Die Muslimische Akademie Heidelberg fördert seit Jahren den Austausch zwischen Muslim:innen, Jüd:innen und anderen Glaubensgemeinschaften. Wie hat sich das Verhältnis nach dem 7. Oktober 2023 verändert – und warum gelingt in Heidelberg, was anderswo nur noch schwer möglich ist?
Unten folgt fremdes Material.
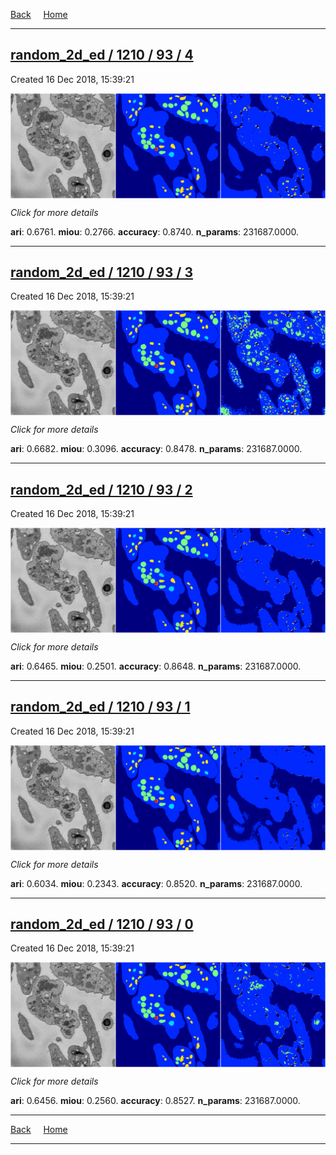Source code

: 
[Back](..)&nbsp;&nbsp;&nbsp;&nbsp;&nbsp;[Home](https://leapmanlab.github.io/snapshots)

---

<div class="summary"><a href="4"><h2>random_2d_ed / 1210 / 93 / 4</h2></a><p>Created 16 Dec 2018, 15:39:21
</p><a href="4"><img src="4/media/summary.png" align="center"></a><p>
<i>Click for more details</i>
</p></div>

**ari**: 0.6761. **miou**: 0.2766. **accuracy**: 0.8740. **n_params**: 231687.0000. 

---

<div class="summary"><a href="3"><h2>random_2d_ed / 1210 / 93 / 3</h2></a><p>Created 16 Dec 2018, 15:39:21
</p><a href="3"><img src="3/media/summary.png" align="center"></a><p>
<i>Click for more details</i>
</p></div>

**ari**: 0.6682. **miou**: 0.3096. **accuracy**: 0.8478. **n_params**: 231687.0000. 

---

<div class="summary"><a href="2"><h2>random_2d_ed / 1210 / 93 / 2</h2></a><p>Created 16 Dec 2018, 15:39:21
</p><a href="2"><img src="2/media/summary.png" align="center"></a><p>
<i>Click for more details</i>
</p></div>

**ari**: 0.6465. **miou**: 0.2501. **accuracy**: 0.8648. **n_params**: 231687.0000. 

---

<div class="summary"><a href="1"><h2>random_2d_ed / 1210 / 93 / 1</h2></a><p>Created 16 Dec 2018, 15:39:21
</p><a href="1"><img src="1/media/summary.png" align="center"></a><p>
<i>Click for more details</i>
</p></div>

**ari**: 0.6034. **miou**: 0.2343. **accuracy**: 0.8520. **n_params**: 231687.0000. 

---

<div class="summary"><a href="0"><h2>random_2d_ed / 1210 / 93 / 0</h2></a><p>Created 16 Dec 2018, 15:39:21
</p><a href="0"><img src="0/media/summary.png" align="center"></a><p>
<i>Click for more details</i>
</p></div>

**ari**: 0.6456. **miou**: 0.2560. **accuracy**: 0.8527. **n_params**: 231687.0000. 

---

[Back](..)&nbsp;&nbsp;&nbsp;&nbsp;&nbsp;[Home](https://leapmanlab.github.io/snapshots)

---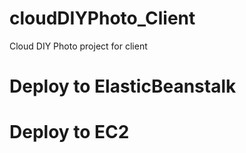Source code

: # cloudDIYPhoto_Client
Cloud DIY Photo project for client

# Deploy to ElasticBeanstalk




# Deploy to EC2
Ein Dienstagmittag im Sommer. In einem denkmalgeschützten, ehemaligen Militärgebäude der US-Armee in der Heidelberger Südstadt sitzt das Kulturzentrum Karlstorbahnhof. Im Foyer treffen wir vier Frauen zum Interview: Yasemin Soylu und Leyla Jagiella von der Muslimischen Akademie Heidelberg, die von der Robert Bosch Stiftung gefördert wird. Außerdem Esther Graf von der Agentur für Jüdische Kultur und Sarah Ungan, Gastgeberin vom Verein Karlstorbahnhof. Sie kennen sich gut und plaudern vertraut miteinander.
Die vier Frauen engagieren sich für den jüdisch-muslimischen Dialog. Gemeinsam richten sie die Jüdisch-Muslimischen Kulturtage in Heidelberg aus, ein deutschlandweit einzigartiges Format, das 2017 zum ersten Mal stattfand. In diesem Jahr trägt es den Titel „AufBruch“. Lesungen, Konzerte und Aktionstage sollen künstlerische Räume für jüdische, muslimische und andere postmigrantische Stimmen öffnen, um Bruchstellen in der Gesellschaft sichtbar und besprechbar zu machen. Über solche Bruchstellen sprechen die vier Aktivist:innen auch in diesem Interview.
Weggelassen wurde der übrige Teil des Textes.